While Boris Johnson announced plans to increase the Government’s Future High Streets Fund to £1bn to help save Britain’s struggling high streets, multiple household names such as Debenhams, Poundworld, Maplin and Toys R Us have entered administration. Other retailers such as Carpetright and Homebase are seeking legal agreements with their landlords to shut stores.

According to PWC a net 1,234 chain stores closed in the first half of 2019, an increase of 10% on 2018 and a significant increase from the 222 that reportedly closed in first half of 2017. In what some observers would suggest is ‘the most brutal retrenchment the retail industry has seen’, it is understandable to ask the question, who would invest in retail property right now?

Several of the biggest property owners in the UK have found the value of their prized retail assets dwindling, with experienced companies such as Intu, who own some of the top shopping centres in the UK reporting significant write downs in the last year. The cause appears clear, a combination of an increase in online shopping and taxes. It is expected that e-commerce sales will grow by 10.9% this year, meaning that an estimated 22.3% of total UK retail sales is now carried out online with this expected to continue to grow in coming years. And while Amazon reportedly pay £63.4m in business rates, this equates to approximately £40m less than Next, despite having more than double the UK sales. It is no surprise that retailers are struggling, leading to confidence, in what were once considered top covenants, diminishing.

However, it strikes me that with what appears to be an almost blanket devaluation of retail properties by certain segments of the market, opportunities are inevitably created. We are an island; by this virtue there is a fundamental shortage of land and an even greater shortage located within town centre locations. With ease of access to transport nodes and local amenities, combined with high-density planning policies, surely there are solutions. With technology having an ever-increasing impact on how we live our lives, it is a fundamental reality that the way people, businesses, retailers, landlords and tenants operate is changing. There appears to be a clear over supply of retail space, however there is by no means an over supply of space. The question, which is more relevant now than ever, is use-class. I recently sold an income producing commercial asset where we had interest from residential developers, office developers, co-living operators, build to rent developers, hoteliers, storage operators, car park operators and supermarkets, all for the same building. It’s no surprise that it was a mixed use developer that purchased the asset.

The high street ‘crisis’ is matched by the housing ‘crisis’ yet one crisis suffers from over supply, while the other is due to under supply.

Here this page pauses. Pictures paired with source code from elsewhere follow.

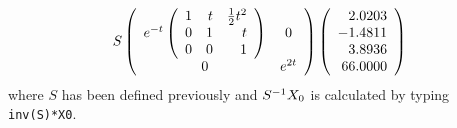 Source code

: \documentclass{ximera}
\begin{document}
\begin{exercise}
\begin{solution}
\begin{eqnarray*}
S\left(\begin{array}{cc} e^{-t}\left(\begin{array}{rrr}
     1  &  t   &   \frac{1}{2}t^2\\
    0   &  1   &   t\\
    0   &  0   &   1 \end{array}\right) & 0\\ 0 &e^{2t}\end{array}\right)
\left(\begin{array}{r} 2.0203\\ -1.4811 \\ 3.8936\\ 66.0000 \end{array}\right)
\end{eqnarray*}
where $S$ has been defined previously and $S^{-1} X_0$ is calculated by typing 
{\tt inv(S)*X0}.


\end{solution}
\end{exercise}
\end{document}
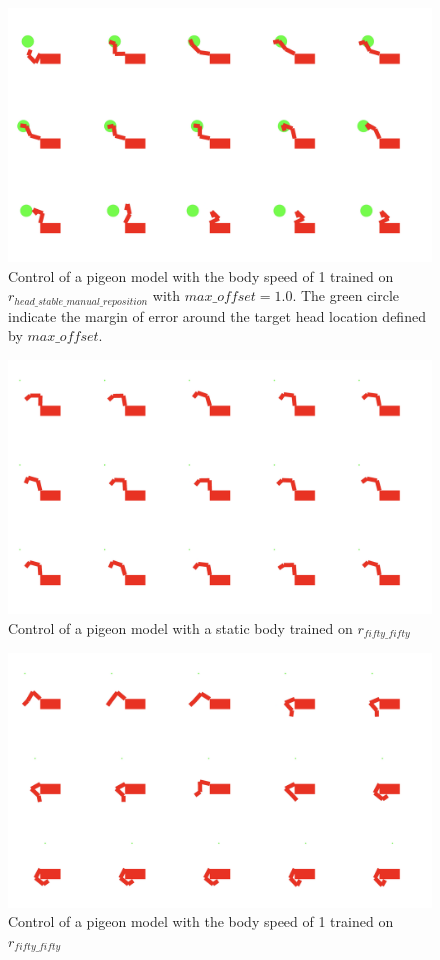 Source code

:   \begin{figure}[H]
      \centering
      \includegraphics[width=1\textwidth]{figures/frames/frames_003.png}
      \caption{Control of a pigeon model with the body speed of 1 trained on $r_{head\_stable\_manual\_reposition}$ with $max\_offset = 1.0$. The green circle indicate the margin of error around the target head location defined by $max\_offset$.}
      \label{fig:manual_trajectory_not_strict_body_speed_1}
  \end{figure}

  \begin{figure}[H]
      \centering
      \includegraphics[width=1\textwidth]{figures/frames/frames_004.png}
      \caption{Control of a pigeon model with a static body trained on $r_{fifty\_fifty}$}
      \label{fig:fifty_fifty_body_speed_0}
  \end{figure}

  \begin{figure}[H]
      \centering
      \includegraphics[width=1\textwidth]{figures/frames/frames_005.png}
      \caption{Control of a pigeon model with the body speed of 1 trained on $r_{fifty\_fifty}$}
      \label{fig:fifty_fifty_body_speed_1}
  \end{figure}
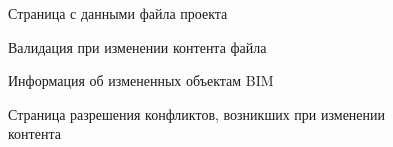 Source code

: \documentclass[a4paper,14pt]{extreport} %
\begin{document}
\begin{appendices}
\begin{figure}[H]
\caption{Страница с данными файла проекта}
\label{file-page}
\end{figure}
\begin{figure}[H]
\caption{Валидация при изменении контента файла}
\label{validation-content}
\end{figure}
\begin{figure}[H]
\caption{Информация об измененных объектам BIM}
\label{roots-updated}
\end{figure}
\begin{figure}[H]
\caption{Страница разрешения конфликтов, возникших при изменении контента}
\label{resolve-content}
\end{figure}

\end{appendices}
\end{document}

With sites for residential development becoming increasingly scarce, developers have been forced to adapt and focus their efforts on alternative opportunities and look longer term for their opportunities.

The office to residential permitted development wave has stimulated the re-development of under-utilised office buildings, in some cases successfully regenerating the location, while in others arguably solidifying the future of an existing eyesore through a questionable conversion.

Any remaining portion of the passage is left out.